En verdad que ni la burla perdonan. Nos referimos al
anuncio de la Comisión Nacional de Salarios Mínimos (CNSM), integrada por representantes
del sector obrero, empresarial y del gobierno federal, de que a partir del mes
de octubre del presente año habrá un salario mínimo general único en todo
México y se incrementará en un peso con ochenta y dos centavos, para quedar en
setenta pesos con diez centavos diarios. Evidentemente, se trata de una burla
porque la CNSM asume que será un “gran beneficio” para la economía de los
trabajadores. Para empezar, habría que precisar que la representación obrera en
esa instancia es la que responde a los intereses de los típicos líderes
sindicales “charros” y, por tanto, no se puede esperar más que sumisión a los
intereses que imponga la dupla empresarios-gobierno, en la lógica inherente del
sistema de acumulación de capital prevaleciente.
Luego,
habría que recordar que desde hace tiempo se había buscado achicar las
diferencias salariales entre las distintas zonas económicas del país, mediante
el paso de unas entidades federativas de una zona a otra, como si con esa
medida se lograra revertir la caída en el consumo de quienes tenían la
desgracia de vivir en zona de menor dinamismo económico. Con la homologación
que ahora se decreta, se pretende vender la idea de acotar esa desigualdad,
cuando en realidad sucede que se estandariza porque de todos modos el impacto
final del “incremento” salarial es francamente nulo para todos los trabajadores
por igual.
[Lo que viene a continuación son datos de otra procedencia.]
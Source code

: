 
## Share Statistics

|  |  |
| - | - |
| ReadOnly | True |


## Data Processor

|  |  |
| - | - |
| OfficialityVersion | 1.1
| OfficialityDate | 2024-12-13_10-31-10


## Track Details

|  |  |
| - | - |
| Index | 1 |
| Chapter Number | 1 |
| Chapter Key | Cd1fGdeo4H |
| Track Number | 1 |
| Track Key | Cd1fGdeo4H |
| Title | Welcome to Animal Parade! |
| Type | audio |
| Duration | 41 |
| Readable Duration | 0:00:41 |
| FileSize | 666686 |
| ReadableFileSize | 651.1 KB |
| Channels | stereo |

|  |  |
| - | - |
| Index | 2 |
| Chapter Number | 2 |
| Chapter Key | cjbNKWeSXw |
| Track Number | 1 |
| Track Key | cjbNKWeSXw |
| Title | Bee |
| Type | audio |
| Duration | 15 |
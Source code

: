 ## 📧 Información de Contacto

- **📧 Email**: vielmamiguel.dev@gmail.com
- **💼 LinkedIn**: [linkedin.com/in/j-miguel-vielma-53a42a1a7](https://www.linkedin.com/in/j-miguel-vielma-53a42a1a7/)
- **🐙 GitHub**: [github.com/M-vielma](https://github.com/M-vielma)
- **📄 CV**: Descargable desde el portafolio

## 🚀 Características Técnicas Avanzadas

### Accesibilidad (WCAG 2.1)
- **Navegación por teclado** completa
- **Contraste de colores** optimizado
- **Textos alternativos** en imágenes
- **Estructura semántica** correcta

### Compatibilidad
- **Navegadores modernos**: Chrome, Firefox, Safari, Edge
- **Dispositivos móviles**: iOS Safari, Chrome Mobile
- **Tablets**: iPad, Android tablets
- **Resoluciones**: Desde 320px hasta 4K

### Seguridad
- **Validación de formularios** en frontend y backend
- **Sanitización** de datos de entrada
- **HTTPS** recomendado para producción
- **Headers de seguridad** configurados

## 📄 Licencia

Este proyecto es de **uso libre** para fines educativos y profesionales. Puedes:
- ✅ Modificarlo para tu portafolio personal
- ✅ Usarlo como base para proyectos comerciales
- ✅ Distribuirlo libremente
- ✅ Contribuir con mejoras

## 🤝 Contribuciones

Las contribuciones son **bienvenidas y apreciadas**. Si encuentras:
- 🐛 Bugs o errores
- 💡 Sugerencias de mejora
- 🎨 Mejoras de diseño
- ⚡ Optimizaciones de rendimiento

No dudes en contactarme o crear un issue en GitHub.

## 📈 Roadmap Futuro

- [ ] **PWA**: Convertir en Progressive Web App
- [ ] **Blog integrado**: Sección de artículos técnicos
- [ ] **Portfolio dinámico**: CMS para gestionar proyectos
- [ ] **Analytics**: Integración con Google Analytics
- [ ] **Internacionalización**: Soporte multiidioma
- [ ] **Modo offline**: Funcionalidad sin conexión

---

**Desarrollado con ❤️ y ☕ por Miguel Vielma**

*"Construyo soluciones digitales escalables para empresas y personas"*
Pero el problema más grave y que sigue siendo la piedra de toque de
cualquier anuncio de incremento al mínimo salarial, es el que tiene que ver con
su papel de contención en la reproducción social de la fuerza de trabajo… de la
vida y no del capital.
¿O acaso es
razonable considerar que con un peso y ochenta centavos diarios de incremento
salarial se puede aspirar a vivir decentemente? ¿Qué se puede adquirir con esa
ínfima e infame cantidad de dinero que no sea algo más que un chicle para
masticar la rabia que despierta tanto cinismo de las “autoridades” que se
llenan la boca, diciendo que así fortalece el poder adquisitivo de la clase
trabajadora? Aparte de que se incumple con el espíritu y letra de la
Constitución Federal que considera que ese salario debe satisfacer las
necesidades esenciales de un trabajador y su familia, tales como vivienda,
educación, vestido y alimentación, la realidad es que es imposible lograrlo con
ese mínimo ingreso. Aunque se reforme legalmente el concepto y/o se hagan
cambios meramente cosmético-técnicos como ese de homologar las zonas
económicas, el asunto es de política-económica o economía política.
Esto
significa que la naturaleza de dominación del capital sobre el trabajo, en las
modernas sociedades capitalistas, es de tal despotismo y ambición que se
apropia del producto del trabajo al grado de volver los procesos de trabajo
cada vez más excluyentes y los flujos de capital más especulativos. Una cita
clásica de Carlos Marx en su obra “El Capital”, ilustra inmejorablemente este
proceso: “Pero todos los métodos para la producción del plus-valor son a la vez
métodos de la acumulación, y toda expansión de ésta se convierte, a su vez, en
medio para el desarrollo de aquellos métodos. De esto se sigue que a medida que
se acumula el capital empeora la situación del obrero, sea cual fuere su
remuneración (…) La acumulación de riqueza en un polo es al propio tiempo
acumulación de miseria en el polo opuesto, esto es, donde se halla la clase que
produce su propio producto como capital”.
En efecto,
sea cual fuere la remuneración salarial, el problema esencial es el de la
apropiación que del producto del trabajo hace el capital, hasta llegar a
considerar la fuerza laboral como simple cosa que se puede comprar o vender,
pues tal es la ficción de la relación capital-trabajo que prevalece en un
modelo de acumulación “salvaje” como el que tenemos y que los considera
equivalentes mediante un precio que se paga como salario, pero generando un
polo de riqueza para pocos y otro polo de miseria para muchos. Sea cual fuere
la remuneración, el problema es el de una injusta distribución de la riqueza
que requiere reorientar el modelo económico que hoy conocemos como capitalista
depredador o “neoliberal”, el problema es, más bien, cuando podría ocurrir
esto.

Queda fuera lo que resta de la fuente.